- What you need to do -
Your answer should be the records below, repeated exactly as they stand.

- Data provided -
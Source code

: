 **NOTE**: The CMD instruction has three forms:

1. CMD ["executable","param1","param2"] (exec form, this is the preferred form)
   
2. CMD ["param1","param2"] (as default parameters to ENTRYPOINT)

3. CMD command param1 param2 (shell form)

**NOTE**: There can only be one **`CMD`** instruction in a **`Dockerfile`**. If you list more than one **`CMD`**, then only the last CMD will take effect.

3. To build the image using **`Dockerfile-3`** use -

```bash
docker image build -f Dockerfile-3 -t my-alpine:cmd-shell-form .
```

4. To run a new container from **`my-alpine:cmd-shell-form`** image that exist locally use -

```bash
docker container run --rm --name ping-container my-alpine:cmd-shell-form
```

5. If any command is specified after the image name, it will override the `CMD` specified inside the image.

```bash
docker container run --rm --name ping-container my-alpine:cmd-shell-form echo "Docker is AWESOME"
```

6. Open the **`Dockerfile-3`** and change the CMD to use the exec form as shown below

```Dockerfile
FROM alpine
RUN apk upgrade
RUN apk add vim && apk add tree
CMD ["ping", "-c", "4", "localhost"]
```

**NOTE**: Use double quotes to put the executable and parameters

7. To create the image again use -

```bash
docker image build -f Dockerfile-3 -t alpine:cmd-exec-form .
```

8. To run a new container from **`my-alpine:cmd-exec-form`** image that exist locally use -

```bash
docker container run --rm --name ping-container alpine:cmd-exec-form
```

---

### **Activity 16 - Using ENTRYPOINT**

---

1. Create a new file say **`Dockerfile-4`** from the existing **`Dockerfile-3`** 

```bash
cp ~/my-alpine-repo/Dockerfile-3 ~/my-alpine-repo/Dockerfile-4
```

- Output -
Source code

: **NOTE**: The CMD instruction has three forms:

1. CMD ["executable","param1","param2"] (exec form, this is the preferred form)
   
2. CMD ["param1","param2"] (as default parameters to ENTRYPOINT)

3. CMD command param1 param2 (shell form)

**NOTE**: There can only be one **`CMD`** instruction in a **`Dockerfile`**. If you list more than one **`CMD`**, then only the last CMD will take effect.

3. To build the image using **`Dockerfile-3`** use -

```bash
docker image build -f Dockerfile-3 -t my-alpine:cmd-shell-form .
```

4. To run a new container from **`my-alpine:cmd-shell-form`** image that exist locally use -

```bash
docker container run --rm --name ping-container my-alpine:cmd-shell-form
```

5. If any command is specified after the image name, it will override the `CMD` specified inside the image.

```bash
docker container run --rm --name ping-container my-alpine:cmd-shell-form echo "Docker is AWESOME"
```

6. Open the **`Dockerfile-3`** and change the CMD to use the exec form as shown below

```Dockerfile
FROM alpine
RUN apk upgrade
RUN apk add vim && apk add tree
CMD ["ping", "-c", "4", "localhost"]
```

**NOTE**: Use double quotes to put the executable and parameters

7. To create the image again use -

```bash
docker image build -f Dockerfile-3 -t alpine:cmd-exec-form .
```

8. To run a new container from **`my-alpine:cmd-exec-form`** image that exist locally use -

```bash
docker container run --rm --name ping-container alpine:cmd-exec-form
```

---

### **Activity 16 - Using ENTRYPOINT**

---

1. Create a new file say **`Dockerfile-4`** from the existing **`Dockerfile-3`** 

```bash
cp ~/my-alpine-repo/Dockerfile-3 ~/my-alpine-repo/Dockerfile-4
```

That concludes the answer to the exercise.